##### Data in this exercise

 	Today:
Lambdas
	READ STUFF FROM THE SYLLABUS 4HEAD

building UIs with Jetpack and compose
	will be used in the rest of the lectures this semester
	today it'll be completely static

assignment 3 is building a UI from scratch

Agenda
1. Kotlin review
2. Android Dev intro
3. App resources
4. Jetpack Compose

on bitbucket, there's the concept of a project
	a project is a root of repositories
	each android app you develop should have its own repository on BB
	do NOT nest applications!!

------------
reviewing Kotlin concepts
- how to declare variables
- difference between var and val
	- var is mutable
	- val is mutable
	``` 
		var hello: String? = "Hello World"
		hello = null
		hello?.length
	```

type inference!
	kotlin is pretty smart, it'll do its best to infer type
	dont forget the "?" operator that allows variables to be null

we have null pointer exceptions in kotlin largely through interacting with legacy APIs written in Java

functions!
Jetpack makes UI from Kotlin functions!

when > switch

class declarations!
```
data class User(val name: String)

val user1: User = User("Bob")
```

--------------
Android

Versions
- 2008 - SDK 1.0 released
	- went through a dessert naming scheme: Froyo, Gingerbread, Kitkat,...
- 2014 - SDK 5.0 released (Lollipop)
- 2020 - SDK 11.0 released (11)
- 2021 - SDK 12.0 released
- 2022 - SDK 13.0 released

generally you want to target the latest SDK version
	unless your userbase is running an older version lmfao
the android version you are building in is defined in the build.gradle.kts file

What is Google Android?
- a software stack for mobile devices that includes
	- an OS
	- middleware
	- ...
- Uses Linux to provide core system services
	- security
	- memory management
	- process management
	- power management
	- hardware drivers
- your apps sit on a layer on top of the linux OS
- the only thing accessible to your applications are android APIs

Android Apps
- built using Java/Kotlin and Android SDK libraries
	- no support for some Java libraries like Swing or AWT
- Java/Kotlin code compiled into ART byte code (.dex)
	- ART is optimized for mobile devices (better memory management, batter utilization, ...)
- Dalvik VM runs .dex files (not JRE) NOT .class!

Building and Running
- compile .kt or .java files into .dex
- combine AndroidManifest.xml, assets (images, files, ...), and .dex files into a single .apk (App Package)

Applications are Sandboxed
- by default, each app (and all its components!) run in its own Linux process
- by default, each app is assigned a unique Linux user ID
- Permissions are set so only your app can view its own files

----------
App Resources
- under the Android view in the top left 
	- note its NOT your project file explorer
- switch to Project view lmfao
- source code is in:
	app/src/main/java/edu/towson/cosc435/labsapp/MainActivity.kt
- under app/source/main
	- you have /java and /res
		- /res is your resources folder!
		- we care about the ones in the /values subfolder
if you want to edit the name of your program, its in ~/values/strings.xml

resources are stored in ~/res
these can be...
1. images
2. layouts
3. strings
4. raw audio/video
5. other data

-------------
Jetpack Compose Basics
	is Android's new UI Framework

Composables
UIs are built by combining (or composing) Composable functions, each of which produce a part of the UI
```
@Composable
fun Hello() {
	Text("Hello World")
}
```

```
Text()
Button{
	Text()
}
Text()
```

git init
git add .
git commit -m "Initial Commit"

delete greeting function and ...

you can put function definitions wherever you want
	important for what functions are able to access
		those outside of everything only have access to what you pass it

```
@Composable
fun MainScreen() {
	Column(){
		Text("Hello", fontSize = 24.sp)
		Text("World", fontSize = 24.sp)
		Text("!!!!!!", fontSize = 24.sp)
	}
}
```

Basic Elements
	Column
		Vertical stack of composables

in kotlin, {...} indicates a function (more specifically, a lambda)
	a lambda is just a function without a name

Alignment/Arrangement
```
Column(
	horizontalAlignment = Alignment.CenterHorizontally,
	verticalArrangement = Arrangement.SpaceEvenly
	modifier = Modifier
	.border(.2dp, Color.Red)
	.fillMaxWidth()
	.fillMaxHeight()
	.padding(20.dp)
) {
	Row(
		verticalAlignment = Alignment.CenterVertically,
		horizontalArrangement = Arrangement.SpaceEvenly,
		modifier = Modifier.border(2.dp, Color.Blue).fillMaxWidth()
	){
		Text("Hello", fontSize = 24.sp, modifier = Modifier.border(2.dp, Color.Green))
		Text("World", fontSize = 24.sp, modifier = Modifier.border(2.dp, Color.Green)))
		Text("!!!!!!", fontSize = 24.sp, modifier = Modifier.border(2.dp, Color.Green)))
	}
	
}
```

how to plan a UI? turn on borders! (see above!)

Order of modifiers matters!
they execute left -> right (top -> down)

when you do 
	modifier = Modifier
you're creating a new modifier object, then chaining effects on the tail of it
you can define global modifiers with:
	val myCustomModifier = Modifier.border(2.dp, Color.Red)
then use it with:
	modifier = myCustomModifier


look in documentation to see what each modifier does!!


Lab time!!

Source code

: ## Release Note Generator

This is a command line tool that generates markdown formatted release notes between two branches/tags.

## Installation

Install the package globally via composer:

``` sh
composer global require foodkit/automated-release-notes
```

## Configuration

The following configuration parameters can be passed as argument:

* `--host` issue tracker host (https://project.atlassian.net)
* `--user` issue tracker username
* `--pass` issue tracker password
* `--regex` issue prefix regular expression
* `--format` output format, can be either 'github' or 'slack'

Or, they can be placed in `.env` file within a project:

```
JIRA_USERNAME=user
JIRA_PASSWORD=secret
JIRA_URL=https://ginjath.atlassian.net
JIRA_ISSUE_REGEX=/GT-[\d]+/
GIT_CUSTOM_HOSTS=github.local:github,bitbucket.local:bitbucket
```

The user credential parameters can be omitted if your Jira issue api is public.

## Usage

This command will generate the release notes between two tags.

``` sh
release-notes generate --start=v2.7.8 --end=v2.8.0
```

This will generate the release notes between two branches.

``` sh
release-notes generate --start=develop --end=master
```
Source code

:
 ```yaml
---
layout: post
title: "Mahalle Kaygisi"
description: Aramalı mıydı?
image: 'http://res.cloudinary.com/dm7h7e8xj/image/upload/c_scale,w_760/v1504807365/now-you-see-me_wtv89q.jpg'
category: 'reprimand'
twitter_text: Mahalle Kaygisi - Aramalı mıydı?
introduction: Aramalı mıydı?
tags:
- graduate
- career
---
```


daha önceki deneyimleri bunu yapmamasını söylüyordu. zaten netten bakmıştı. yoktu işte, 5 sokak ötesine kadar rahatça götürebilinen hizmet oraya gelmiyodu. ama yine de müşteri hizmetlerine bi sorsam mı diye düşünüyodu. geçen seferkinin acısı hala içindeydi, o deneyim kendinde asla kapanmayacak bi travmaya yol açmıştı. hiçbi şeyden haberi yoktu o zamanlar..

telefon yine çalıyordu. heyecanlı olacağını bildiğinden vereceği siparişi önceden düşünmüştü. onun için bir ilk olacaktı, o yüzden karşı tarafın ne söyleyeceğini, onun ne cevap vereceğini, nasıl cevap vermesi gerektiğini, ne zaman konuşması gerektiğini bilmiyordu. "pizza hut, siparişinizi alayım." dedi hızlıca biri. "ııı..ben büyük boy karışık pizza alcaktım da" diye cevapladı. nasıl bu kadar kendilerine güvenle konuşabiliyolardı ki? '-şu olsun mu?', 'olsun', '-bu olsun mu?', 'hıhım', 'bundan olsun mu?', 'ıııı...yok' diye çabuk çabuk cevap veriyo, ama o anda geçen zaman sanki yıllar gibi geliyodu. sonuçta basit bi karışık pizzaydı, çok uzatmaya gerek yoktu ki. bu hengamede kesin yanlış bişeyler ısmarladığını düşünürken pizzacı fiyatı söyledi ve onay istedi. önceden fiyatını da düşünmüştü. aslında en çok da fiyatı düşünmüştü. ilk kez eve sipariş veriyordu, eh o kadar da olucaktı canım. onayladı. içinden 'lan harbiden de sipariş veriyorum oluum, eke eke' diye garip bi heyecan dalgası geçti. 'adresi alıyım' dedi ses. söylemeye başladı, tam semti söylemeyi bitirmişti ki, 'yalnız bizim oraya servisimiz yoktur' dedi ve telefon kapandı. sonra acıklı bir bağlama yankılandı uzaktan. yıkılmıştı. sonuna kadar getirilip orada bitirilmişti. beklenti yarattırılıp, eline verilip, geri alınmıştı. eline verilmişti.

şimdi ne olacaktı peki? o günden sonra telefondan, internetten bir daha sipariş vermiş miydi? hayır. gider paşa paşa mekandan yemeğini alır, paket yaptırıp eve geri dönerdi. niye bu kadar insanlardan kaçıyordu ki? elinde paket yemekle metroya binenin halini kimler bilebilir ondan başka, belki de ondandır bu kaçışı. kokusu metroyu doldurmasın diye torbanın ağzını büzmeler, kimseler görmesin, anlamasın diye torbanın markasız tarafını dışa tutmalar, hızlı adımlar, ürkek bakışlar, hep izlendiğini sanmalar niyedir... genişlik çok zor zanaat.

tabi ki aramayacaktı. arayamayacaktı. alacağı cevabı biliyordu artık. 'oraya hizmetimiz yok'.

##########

### Exercise:
Copy out every line of the data in which the word "files" is found.

### Reply to the exercise:
- Dalvik VM runs .dex files (not JRE) NOT .class!
- compile .kt or .java files into .dex
- combine AndroidManifest.xml, assets (images, files, ...), and .dex files into a single .apk (App Package)
- Permissions are set so only your app can view its own files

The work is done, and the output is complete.